Lungomare di Giovino, Riccio: "La desertificazione del centrosinistra che ha distrutto 10 anni di lavoro del centrodestra"
29 agosto 2026 11:45 "Quello che sta accadendo sul Lungomare di Giovino non è frutto del caso o dell'incapacità. È una desertificazione programmata, perpetrata in questi quattro anni di governo del centro-sinistra catanzarese. In pochi anni, il centro-sinistra catanzarese ha di fatto distrutto il lavoro di dieci anni del centro-destra, un lavoro che aveva trasformato Giovino da una landa desolata e abbandonata ad uno dei più belli e invidiati waterfront calabresi, un modello di sviluppo, di turismo e di occupazione per tutta la Calabria." Lo scrive il consigliere comunale Eugenio Riccio.
Il centro-destra aveva portato imprese, investimenti, luci, servizi, decoro.

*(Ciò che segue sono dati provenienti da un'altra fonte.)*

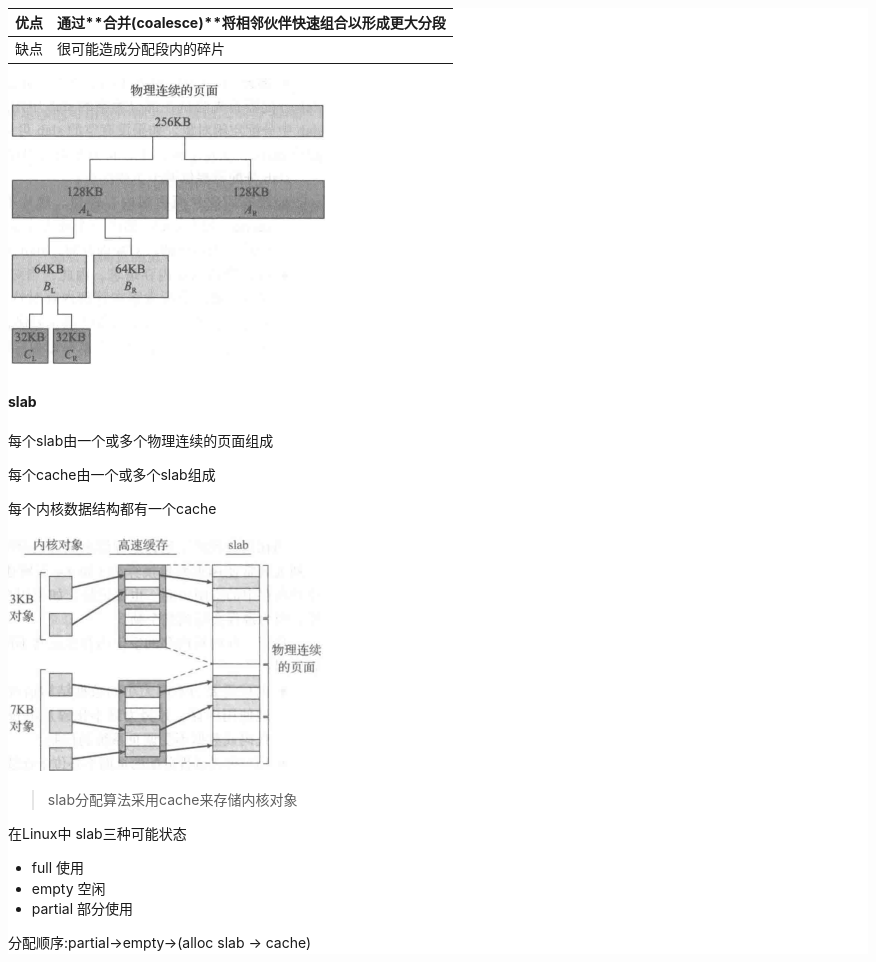 | 优点 | 通过**合并(coalesce)**将相邻伙伴快速组合以形成更大分段 |
| ---- | ------------------------------------------------------ |
| 缺点 | 很可能造成分配段内的碎片                               |

![Buddy](virtual-memory.assets/image-20210329193604484.png)



#### slab



每个slab由一个或多个物理连续的页面组成

每个cache由一个或多个slab组成

每个内核数据结构都有一个cache

![slab](virtual-memory.assets/image-20210329193945140.png)

>   slab分配算法采用cache来存储内核对象

在Linux中 slab三种可能状态

-   full 使用
-   empty 空闲
-   partial 部分使用

分配顺序:partial->empty->(alloc slab -> cache)
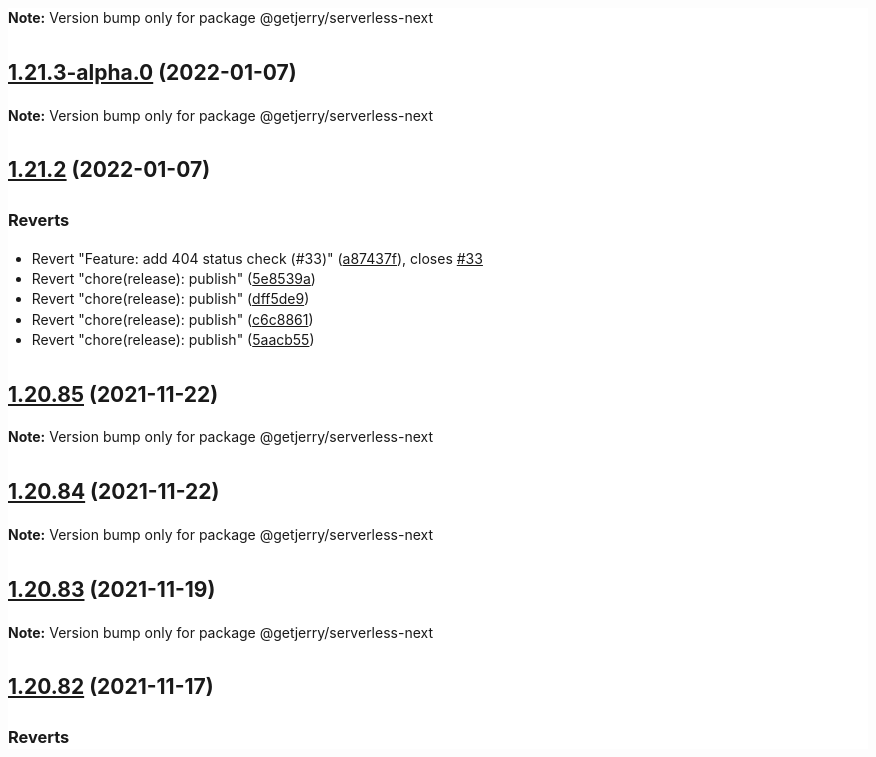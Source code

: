 **Note:** Version bump only for package @getjerry/serverless-next

## [1.21.3-alpha.0](https://github.com/getjerry/serverless-next.js/compare/@getjerry/serverless-next@1.21.2...@getjerry/serverless-next@1.21.3-alpha.0) (2022-01-07)

**Note:** Version bump only for package @getjerry/serverless-next

## [1.21.2](https://github.com/getjerry/serverless-next.js/compare/@getjerry/serverless-next@1.20.90...@getjerry/serverless-next@1.21.2) (2022-01-07)

### Reverts

- Revert "Feature: add 404 status check (#33)" ([a87437f](https://github.com/getjerry/serverless-next.js/commit/a87437f0e9c4c4d0f956ae975e6c837c93bc633c)), closes [#33](https://github.com/getjerry/serverless-next.js/issues/33)
- Revert "chore(release): publish" ([5e8539a](https://github.com/getjerry/serverless-next.js/commit/5e8539a48cc3fd4b233cdd0b75fe35519c9c0e00))
- Revert "chore(release): publish" ([dff5de9](https://github.com/getjerry/serverless-next.js/commit/dff5de98c33bf7fafeb742ebbdfcbcddaaf45ca3))
- Revert "chore(release): publish" ([c6c8861](https://github.com/getjerry/serverless-next.js/commit/c6c88611336f8004685f038bcde1d8020fcc3108))
- Revert "chore(release): publish" ([5aacb55](https://github.com/getjerry/serverless-next.js/commit/5aacb55ec751580e6f0ff345bc4ed01d03ffd70e))

## [1.20.85](https://github.com/getjerry/serverless-next.js/compare/@getjerry/serverless-next@1.20.84...@getjerry/serverless-next@1.20.85) (2021-11-22)

**Note:** Version bump only for package @getjerry/serverless-next

## [1.20.84](https://github.com/getjerry/serverless-next.js/compare/@getjerry/serverless-next@1.20.83...@getjerry/serverless-next@1.20.84) (2021-11-22)

**Note:** Version bump only for package @getjerry/serverless-next

## [1.20.83](https://github.com/getjerry/serverless-next.js/compare/@getjerry/serverless-next@1.20.82...@getjerry/serverless-next@1.20.83) (2021-11-19)

**Note:** Version bump only for package @getjerry/serverless-next

## [1.20.82](https://github.com/getjerry/serverless-next.js/compare/@getjerry/serverless-next@1.20.81...@getjerry/serverless-next@1.20.82) (2021-11-17)

### Reverts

Aveva trasformato un deserto in un'eccellenza. Il centro-sinistra in soli quattro anni ha fatto l'esatto contrario: ha spento le luci, ha cacciato le imprese e ha riportato Giovino al degrado. Le foto che pubblichiamo oggi ne sono la prova plastica: strutture chiuse, erbacce alte, palme morte e crollate a terra da mesi, vialetti impraticabili, prati secchi. Questo è il risultato di una precisa strategia politica.Cosa ha fatto il centro-sinistra a Giovino? Ha portato avanti una politica scellerata di revoca delle concessioni demaniali. Un'azione che ha avuto un solo risultato: il fallimento di diverse aziende storiche del quartiere marinaro, la perdita di posti di lavoro, e la trasformazione di un lungomare modello in un deserto".
"Mi chiedo e chiedo alla città: 1. Prima di revocare una concessione, non era forse giusto e doveroso cercare di trovare una soluzione con l'operatore? Accompagnarlo, regolarizzarlo, non distruggerlo?

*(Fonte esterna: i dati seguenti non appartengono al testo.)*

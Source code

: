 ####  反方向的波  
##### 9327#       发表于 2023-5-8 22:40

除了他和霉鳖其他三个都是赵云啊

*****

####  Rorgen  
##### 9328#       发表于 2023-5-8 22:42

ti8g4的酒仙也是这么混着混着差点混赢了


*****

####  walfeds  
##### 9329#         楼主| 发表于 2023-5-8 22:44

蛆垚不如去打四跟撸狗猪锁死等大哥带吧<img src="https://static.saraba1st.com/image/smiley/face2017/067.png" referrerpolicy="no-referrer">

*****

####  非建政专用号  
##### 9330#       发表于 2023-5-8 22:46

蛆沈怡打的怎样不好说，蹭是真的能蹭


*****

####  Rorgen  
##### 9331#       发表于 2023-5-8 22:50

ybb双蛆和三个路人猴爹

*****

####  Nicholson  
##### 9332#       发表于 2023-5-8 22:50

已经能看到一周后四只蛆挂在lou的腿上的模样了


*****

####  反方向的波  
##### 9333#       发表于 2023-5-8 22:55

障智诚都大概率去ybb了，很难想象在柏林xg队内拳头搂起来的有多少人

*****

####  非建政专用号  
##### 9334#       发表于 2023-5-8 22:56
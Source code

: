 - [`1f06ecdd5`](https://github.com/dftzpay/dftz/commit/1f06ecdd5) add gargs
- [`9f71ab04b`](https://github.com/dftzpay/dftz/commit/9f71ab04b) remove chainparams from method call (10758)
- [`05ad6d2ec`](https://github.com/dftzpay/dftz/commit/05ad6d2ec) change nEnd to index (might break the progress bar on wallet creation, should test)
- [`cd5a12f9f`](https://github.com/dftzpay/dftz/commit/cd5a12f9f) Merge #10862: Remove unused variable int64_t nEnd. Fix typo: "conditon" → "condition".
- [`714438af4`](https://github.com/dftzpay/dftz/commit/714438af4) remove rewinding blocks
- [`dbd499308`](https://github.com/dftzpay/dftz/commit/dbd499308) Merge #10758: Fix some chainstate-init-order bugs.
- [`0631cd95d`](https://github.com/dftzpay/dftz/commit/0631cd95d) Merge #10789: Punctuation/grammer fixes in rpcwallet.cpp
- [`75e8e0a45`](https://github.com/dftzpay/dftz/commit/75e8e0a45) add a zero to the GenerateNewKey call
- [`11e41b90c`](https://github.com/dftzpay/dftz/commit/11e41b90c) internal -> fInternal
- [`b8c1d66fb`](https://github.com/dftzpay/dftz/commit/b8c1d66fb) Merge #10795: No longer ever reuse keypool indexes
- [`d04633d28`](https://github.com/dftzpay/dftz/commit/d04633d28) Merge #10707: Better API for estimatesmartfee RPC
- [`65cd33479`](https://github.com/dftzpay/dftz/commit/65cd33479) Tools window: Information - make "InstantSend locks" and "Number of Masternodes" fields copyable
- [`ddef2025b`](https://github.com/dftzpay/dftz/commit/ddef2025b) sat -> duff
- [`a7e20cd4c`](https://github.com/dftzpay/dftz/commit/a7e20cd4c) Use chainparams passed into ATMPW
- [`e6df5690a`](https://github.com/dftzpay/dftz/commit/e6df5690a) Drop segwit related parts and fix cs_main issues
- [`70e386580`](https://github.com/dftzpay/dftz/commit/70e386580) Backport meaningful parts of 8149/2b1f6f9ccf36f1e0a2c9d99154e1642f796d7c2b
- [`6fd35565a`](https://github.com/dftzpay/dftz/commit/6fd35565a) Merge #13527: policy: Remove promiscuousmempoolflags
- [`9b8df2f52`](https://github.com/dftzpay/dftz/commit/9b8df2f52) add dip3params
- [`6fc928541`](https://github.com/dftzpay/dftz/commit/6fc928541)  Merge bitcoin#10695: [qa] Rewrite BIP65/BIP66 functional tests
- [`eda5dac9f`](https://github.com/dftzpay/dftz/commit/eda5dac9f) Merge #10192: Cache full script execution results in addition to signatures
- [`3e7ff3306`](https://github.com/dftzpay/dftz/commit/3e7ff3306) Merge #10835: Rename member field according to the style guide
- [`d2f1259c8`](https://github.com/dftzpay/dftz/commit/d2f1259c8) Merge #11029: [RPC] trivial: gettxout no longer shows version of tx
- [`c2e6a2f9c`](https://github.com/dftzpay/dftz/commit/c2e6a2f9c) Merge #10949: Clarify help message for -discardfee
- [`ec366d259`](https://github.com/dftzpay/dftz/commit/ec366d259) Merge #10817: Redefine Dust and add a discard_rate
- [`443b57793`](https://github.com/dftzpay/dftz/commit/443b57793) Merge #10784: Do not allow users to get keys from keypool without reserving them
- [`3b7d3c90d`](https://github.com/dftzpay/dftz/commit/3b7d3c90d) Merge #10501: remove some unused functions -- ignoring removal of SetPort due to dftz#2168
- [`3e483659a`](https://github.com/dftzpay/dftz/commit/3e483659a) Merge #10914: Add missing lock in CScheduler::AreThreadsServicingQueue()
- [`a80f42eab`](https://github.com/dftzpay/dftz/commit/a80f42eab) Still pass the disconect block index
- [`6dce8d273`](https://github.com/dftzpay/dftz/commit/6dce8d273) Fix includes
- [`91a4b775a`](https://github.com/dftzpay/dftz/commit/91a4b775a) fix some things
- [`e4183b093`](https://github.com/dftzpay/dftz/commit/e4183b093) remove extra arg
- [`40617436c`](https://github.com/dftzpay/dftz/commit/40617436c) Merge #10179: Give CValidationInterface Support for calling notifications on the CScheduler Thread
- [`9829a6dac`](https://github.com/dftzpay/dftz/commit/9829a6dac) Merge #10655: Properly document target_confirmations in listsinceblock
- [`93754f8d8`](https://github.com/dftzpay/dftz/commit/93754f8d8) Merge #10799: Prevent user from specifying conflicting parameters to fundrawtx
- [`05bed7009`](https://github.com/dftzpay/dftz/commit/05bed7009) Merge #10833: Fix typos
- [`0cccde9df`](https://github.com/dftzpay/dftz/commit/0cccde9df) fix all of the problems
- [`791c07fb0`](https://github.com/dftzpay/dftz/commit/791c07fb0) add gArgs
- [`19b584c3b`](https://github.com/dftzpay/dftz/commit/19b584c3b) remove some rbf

2. Chi paga per cotanto degrado? Chi paga per le aziende chiuse e per le famiglie rimaste senza reddito?
3. Perché, una volta revocate le concessioni, non sono stati fatti immediatamente i bandi per riassegnarle? Perché lasciare tutto chiuso e abbandonato per anni?"
"Siamo di fronte ad una strategia precisa, quella del centro-sinistra catanzarese, finalizzata a frenare la crescita economica e lo sviluppo del quartiere marinaro e di tutta Catanzaro, per favorire con molta probabilità altre località dove si concentrano interessi particolari ed economici che andranno approfonditi nelle sedi opportune. Ma c'è un altro aspetto gravissimo: il danno erariale.La revoca delle concessioni e la mancata indizione immediata dei nuovi bandi non ha consentito allo Stato, alla Regione e al Comune di incassare introiti cospicui e dovuti per anni. Soldi pubblici persi per una scelta politica incomprensibile. Per questo motivo, annuncio che è pronto un mio dettagliato esposto alla Corte dei Conti e alla Guardia di Finanza, affinché si accerti se vi siano responsabilità contabili ed erariali per la mancata entrata di canoni demaniali e per il degrado del patrimonio pubblico cagionato da questa gestione. Il centro-destra, che il prossimo anno tornerà a guidare la città, dovrà immediatamente mettere mano ai tanti danni fatti dal centro-sinistra a Giovino, iniziando a sostituire con immediatezza chi, negli uffici, si è prestato a tale disastro, avallando una politica contro la città.m
Catanzaro Lido non merita di essere trattato come l'ultima periferia. Merita rispetto, lavoro e sviluppo".